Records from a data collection
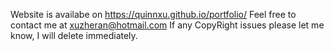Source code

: Website is availabe on https://quinnxu.github.io/portfolio/
Feel free to contact me at xuzheran@hotmail.com
If any CopyRight issues please let me know, I will delete immediately. 

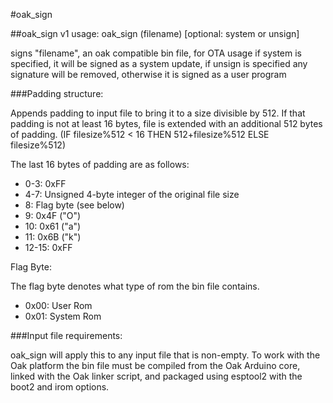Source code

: #oak_sign

##oak_sign v1 usage: oak_sign (filename) [optional: system or unsign]

signs "filename", an oak compatible bin file, for OTA usage
if system is specified, it will be signed as a system
update, if unsign is specified any signature will be
removed, otherwise it is signed as a user program


###Padding structure:

Appends padding to input file to bring it to a size divisible by 512. If that padding is not at least 16 bytes, file is extended with an additional 512 bytes of padding. (IF filesize%512 < 16 THEN 512+filesize%512 ELSE filesize%512)

The last 16 bytes of padding are as follows:

- 0-3: 0xFF
- 4-7: Unsigned 4-byte integer of the original file size
- 8: Flag byte (see below)
- 9: 0x4F ("O")
- 10: 0x61 ("a")
- 11: 0x6B ("k")
- 12-15: 0xFF

Flag Byte: 

The flag byte denotes what type of rom the bin file contains.

- 0x00: User Rom
- 0x01: System Rom

###Input file requirements:

oak_sign will apply this to any input file that is non-empty. To work with the Oak platform the bin file must be compiled from the Oak Arduino core, linked with the Oak linker script, and packaged using esptool2 with the boot2 and irom options.
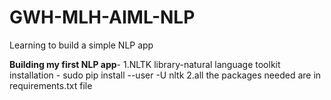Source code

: # GWH-MLH-AIML-NLP
Learning to build a simple NLP app

**Building my first NLP app**-
  1.NLTK library-natural language toolkit
   installation - sudo pip install --user -U nltk
  2.all the packages needed are in requirements.txt file
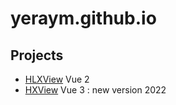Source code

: # yeraym.github.io

## Projects

- [HLXView](hlxview/) Vue 2
- [HXView](hxview/) Vue 3 : new version 2022

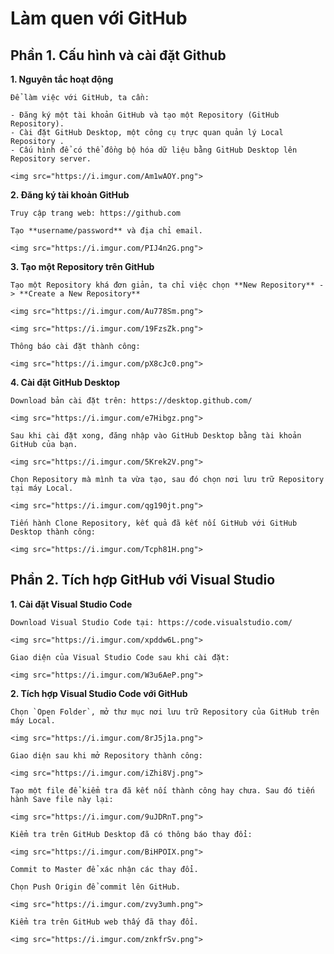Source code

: # Làm quen với GitHub

## Phần 1. Cấu hình và cài đặt Github

**1. Nguyên tắc hoạt động**

    Để làm việc với GitHub, ta cần:
    
    - Đăng ký một tài khoản GitHub và tạo một Repository (GitHub Repository).
    - Cài đặt GitHub Desktop, một công cụ trực quan quản lý Local Repository .
    - Cấu hình để có thể đồng bộ hóa dữ liệu bằng GitHub Desktop lên Repository server.

    <img src="https://i.imgur.com/Am1wAOY.png">

**2. Đăng ký tài khoản GitHub**

    Truy cập trang web: https://github.com 

    Tạo **username/password** và địa chỉ email.

    <img src="https://i.imgur.com/PIJ4n2G.png">

**3. Tạo một Repository trên GitHub**

    Tạo một Repository khá đơn giản, ta chỉ việc chọn **New Repository** -> **Create a New Repository**

    <img src="https://i.imgur.com/Au778Sm.png">

    <img src="https://i.imgur.com/19FzsZk.png">

    Thông báo cài đặt thành công:

    <img src="https://i.imgur.com/pX8cJc0.png">

**4. Cài đặt GitHub Desktop**

    Download bản cài đặt trên: https://desktop.github.com/

    <img src="https://i.imgur.com/e7Hibgz.png">

    Sau khi cài đặt xong, đăng nhập vào GitHub Desktop bằng tài khoản GitHub của bạn.

    <img src="https://i.imgur.com/5Krek2V.png">

    Chọn Repository mà mình ta vừa tạo, sau đó chọn nơi lưu trữ Repository tại máy Local.

    <img src="https://i.imgur.com/qg190jt.png">

    Tiến hành Clone Repository, kết quả đã kết nối GitHub với GitHub Desktop thành công:

    <img src="https://i.imgur.com/Tcph81H.png">

## Phần 2. Tích hợp GitHub với Visual Studio

**1. Cài đặt Visual Studio Code**

    Download Visual Studio Code tại: https://code.visualstudio.com/

    <img src="https://i.imgur.com/xpddw6L.png">

    Giao diện của Visual Studio Code sau khi cài đặt:

    <img src="https://i.imgur.com/W3u6AeP.png">

**2. Tích hợp Visual Studio Code với GitHub**

    Chọn `Open Folder`, mở thư mục nơi lưu trữ Repository của GitHub trên máy Local.

    <img src="https://i.imgur.com/8rJ5j1a.png">

    Giao diện sau khi mở Repository thành công:

    <img src="https://i.imgur.com/iZhi8Vj.png">

    Tạo một file để kiểm tra đã kết nối thành công hay chưa. Sau đó tiến hành Save file này lại:

    <img src="https://i.imgur.com/9uJDRnT.png">

    Kiểm tra trên GitHub Desktop đã có thông báo thay đổi:

    <img src="https://i.imgur.com/BiHPOIX.png">

    Commit to Master để xác nhận các thay đổi.

    Chọn Push Origin để commit lên GitHub.

    <img src="https://i.imgur.com/zvy3umh.png">

    Kiểm tra trên GitHub web thấy đã thay đổi.
    
    <img src="https://i.imgur.com/znkfrSv.png">
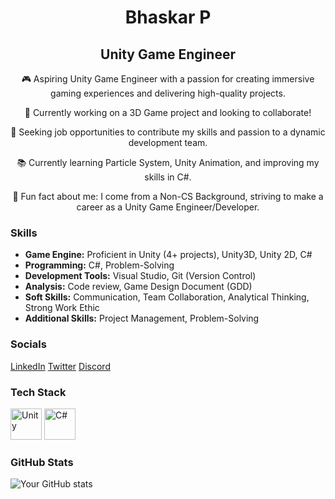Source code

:<div align="center">

# Bhaskar P

## Unity Game Engineer

🎮 Aspiring Unity Game Engineer with a passion for creating immersive gaming experiences and delivering high-quality projects.

🚀 Currently working on a 3D Game project and looking to collaborate!

💼 Seeking job opportunities to contribute my skills and passion to a dynamic development team.

📚 Currently learning Particle System, Unity Animation, and improving my skills in C#.

🎉 Fun fact about me: I come from a Non-CS Background, striving to make a career as a Unity Game Engineer/Developer.

</div>

### Skills

- **Game Engine:** Proficient in Unity (4+ projects), Unity3D, Unity 2D, C#
- **Programming:** C#, Problem-Solving
- **Development Tools:** Visual Studio, Git (Version Control)
- **Analysis:** Code review, Game Design Document (GDD)
- **Soft Skills:** Communication, Team Collaboration, Analytical Thinking, Strong Work Ethic
- **Additional Skills:** Project Management, Problem-Solving



### Socials

[LinkedIn](www.linkedin.com/in/bhaskar-p-b99745209)
[Twitter](https://twitter.com/OnePieceTechie)
[Discord](https://discordapp.com/users/315353573477318658)



### Tech Stack

<img src="https://img.icons8.com/ios/50/000000/unity.png" alt="Unity" width="50" height="50">
<img src="https://img.icons8.com/color/48/000000/c-sharp-logo-2.png" alt="C#" width="50" height="50">



### GitHub Stats

![Your GitHub stats](https://github-readme-stats.vercel.app/api?username=TypicalTechie2&show_icons=true)
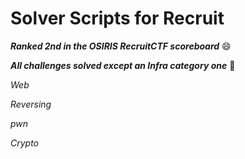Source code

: # Solver Scripts for Recruit

**_Ranked 2nd in the OSIRIS RecruitCTF scoreboard_** 😄

**_All challenges solved except an Infra category one_** 🥲

*Web*

*Reversing*

*pwn*

*Crypto*

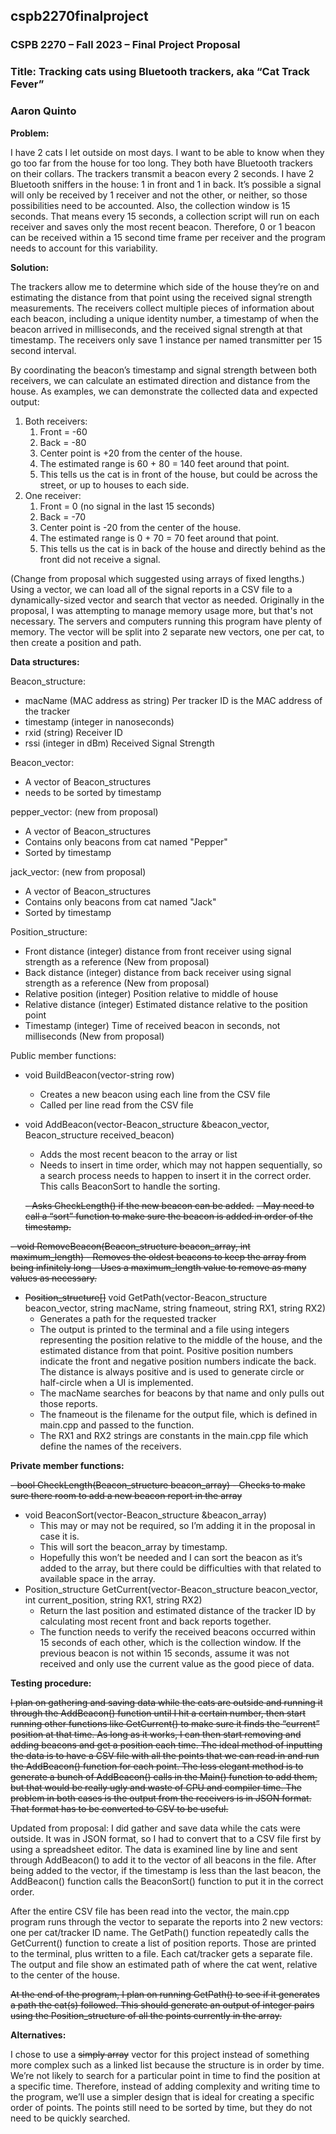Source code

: ## cspb2270finalproject

### CSPB 2270 – Fall 2023 – Final Project Proposal
### Title: Tracking cats using Bluetooth trackers, aka “Cat Track Fever”
### Aaron Quinto


**Problem:**

I have 2 cats I let outside on most days. I want to be able to know when they go too far from the house for too long. They both have Bluetooth trackers on their collars. The trackers transmit a beacon every 2 seconds. I have 2 Bluetooth sniffers in the house: 1 in front and 1 in back. It’s possible a signal will only be received by 1 receiver and not the other, or neither, so those possibilities need to be accounted. Also, the collection window is 15 seconds. That means every 15 seconds, a collection script will run on each receiver and saves only the most recent beacon. Therefore, 0 or 1 beacon can be received within a 15 second time frame per receiver and the program needs to account for this variability.

**Solution:**

The trackers allow me to determine which side of the house they’re on and estimating the distance from that point using the received signal strength measurements. The receivers collect multiple pieces of information about each beacon, including a unique identity number, a timestamp of when the beacon arrived in milliseconds, and the received signal strength at that timestamp. The receivers only save 1 instance per named transmitter per 15 second interval.

By coordinating the beacon’s timestamp and signal strength between both receivers, we can calculate an estimated direction and distance from the house. As examples, we can demonstrate the collected data and expected output:
1. Both receivers:
    1. Front = -60
    1. Back = -80
    1. Center point is +20 from the center of the house.
    1. The estimated range is 60 + 80 = 140 feet around that point.
    1. This tells us the cat is in front of the house, but could be across the street, or up to houses to each side.
1. One receiver:
    1. Front = 0 (no signal in the last 15 seconds)
    1. Back = -70
    1. Center point is -20 from the center of the house.
    1. The estimated range is 0 + 70 = 70 feet around that point.
   1. This tells us the cat is in back of the house and directly behind as the front did not receive a signal.

(Change from proposal which suggested using arrays of fixed lengths.)
Using a vector, we can load all of the signal reports in a CSV file to a dynamically-sized vector and search that vector as needed. Originally in the proposal, I was attempting to manage memory usage more, but that's not necessary. The servers and computers running this program have plenty of memory. The vector will be split into 2 separate new vectors, one per cat, to then create a position and path.


**Data structures:**

Beacon_structure:
- macName (MAC address as string) Per tracker ID is the MAC address of the tracker
- timestamp (integer in nanoseconds)
- rxid (string) Receiver ID
- rssi (integer in dBm) Received Signal Strength

Beacon_vector:
- A vector of Beacon_structures
- needs to be sorted by timestamp

pepper_vector: (new from proposal)
- A vector of Beacon_structures
- Contains only beacons from cat named "Pepper"
- Sorted by timestamp

jack_vector: (new from proposal)
- A vector of Beacon_structures
- Contains only beacons from cat named "Jack"
- Sorted by timestamp

Position_structure:
- Front distance (integer) distance from front receiver using signal strength as a reference (New from proposal)
- Back distance (integer) distance from back receiver using signal strength as a reference (New from proposal)
- Relative position (integer) Position relative to middle of house
- Relative distance (integer) Estimated distance relative to the position point
- Timestamp (integer) Time of received beacon in seconds, not milliseconds (New from proposal)


Public member functions:
- void BuildBeacon(vector-string row)
    - Creates a new beacon using each line from the CSV file
    - Called per line read from the CSV file
- void AddBeacon(vector-Beacon_structure &beacon_vector, Beacon_structure received_beacon)
    - Adds the most recent beacon to the array or list
    - Needs to insert in time order, which may not happen sequentially, so a search process needs to happen to insert it in the correct order. This calls BeaconSort to handle the sorting.
    
    ~~- Asks CheckLength() if the new beacon can be added.~~
    ~~- May need to call a “sort” function to make sure the beacon is added in order of the timestamp.~~
    
~~- void RemoveBeacon(Beacon_structure beacon_array, int maximum_length)
    - Removes the oldest beacons to keep the array from being infinitely long
    - Uses a maximum_length value to remove as many values as necessary.~~
    
- ~~Position_structure[]~~ void GetPath(vector-Beacon_structure beacon_vector, string macName, string fnameout, string RX1, string RX2)
    - Generates a path for the requested tracker
    - The output is printed to the terminal and a file using integers representing the position relative to the middle of the house, and the estimated distance from that point. Positive position numbers indicate the front and negative position numbers indicate the back. The distance is always positive and is used to generate circle or half-circle when a UI is implemented.
    - The macName searches for beacons by that name and only pulls out those reports.
    - The fnameout is the filename for the output file, which is defined in main.cpp and passed to the function.
    - The RX1 and RX2 strings are constants in the main.cpp file which define the names of the receivers.
    

**Private member functions:**

~~- bool CheckLength(Beacon_structure beacon_array)
    - Checks to make sure there room to add a new beacon report in the array~~
- void BeaconSort(vector-Beacon_structure &beacon_array)
    - This may or may not be required, so I’m adding it in the proposal in case it is.
    - This will sort the beacon_array by timestamp.
    - Hopefully this won’t be needed and I can sort the beacon as it’s added to the array, but there could be difficulties with that related to available space in the array.
- Position_structure GetCurrent(vector-Beacon_structure beacon_vector, int current_position, string RX1, string RX2)
    - Return the last position and estimated distance of the tracker ID by calculating most recent front and back reports together.
    - The function needs to verify the received beacons occurred within 15 seconds of each other, which is the collection window. If the previous beacon is not within 15 seconds, assume it was not received and only use the current value as the good piece of data.

**Testing procedure:**


~~I plan on gathering and saving data while the cats are outside and running it through the AddBeacon() function until I hit a certain number, then start running other functions like GetCurrent() to make sure it finds the “current” position at that time. As long as it works, I can then start removing and adding beacons and get a position each time. The ideal method of inputting the data is to have a CSV file with all the points that we can read in and run the AddBeacon() function for each point. The less elegant method is to generate a bunch of AddBeacon() calls in the Main() function to add them, but that would be really ugly and waste of CPU and compiler time. The problem in both cases is the output from the receivers is in JSON format. That format has to be converted to CSV to be useful.~~


Updated from proposal:
I did gather and save data while the cats were outside. It was in JSON format, so I had to convert that to a CSV file first by using a spreadsheet editor. The data is examined line by line and sent through AddBeacon() to add it to the vector of all beacons in the file. After being added to the vector, if the timestamp is less than the last beacon, the AddBeacon() function calls the BeaconSort() function to put it in the correct order.

After the entire CSV file has been read into the vector, the main.cpp program runs through the vector to separate the reports into 2 new vectors: one per cat/tracker ID name. The GetPath() function repeatedly calls the GetCurrent() function to create a list of position reports. Those are printed to the terminal, plus written to a file. Each cat/tracker gets a separate file. The output and file show an estimated path of where the cat went, relative to the center of the house.


~~At the end of the program, I plan on running GetPath() to see if it generates a path the cat(s) followed. This should generate an output of integer pairs using the Position_structure of all the points currently in the array.~~


**Alternatives:**

I chose to use a ~~simply array~~ vector for this project instead of something more complex such as a linked list because the structure is in order by time. We’re not likely to search for a particular point in time to find the position at a specific time. Therefore, instead of adding complexity and writing time to the program, we’ll use a simpler design that is ideal for creating a specific order of points. The points still need to be sorted by time, but they do not need to be quickly searched.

* EXERCISE DESCRIPTION:
Reproduce the records above exactly, but only from the line with "### Tech Stack" up to and including the line with "Scripts for Recruit". Leave the pictures out.

* ANSWER FOR THE TASK:
### Tech Stack

<img src="https://img.icons8.com/ios/50/000000/unity.png" alt="Unity" width="50" height="50">
<img src="https://img.icons8.com/color/48/000000/c-sharp-logo-2.png" alt="C#" width="50" height="50">



### GitHub Stats

![Your GitHub stats](https://github-readme-stats.vercel.app/api?username=TypicalTechie2&show_icons=true)
Source code

: # Solver Scripts for Recruit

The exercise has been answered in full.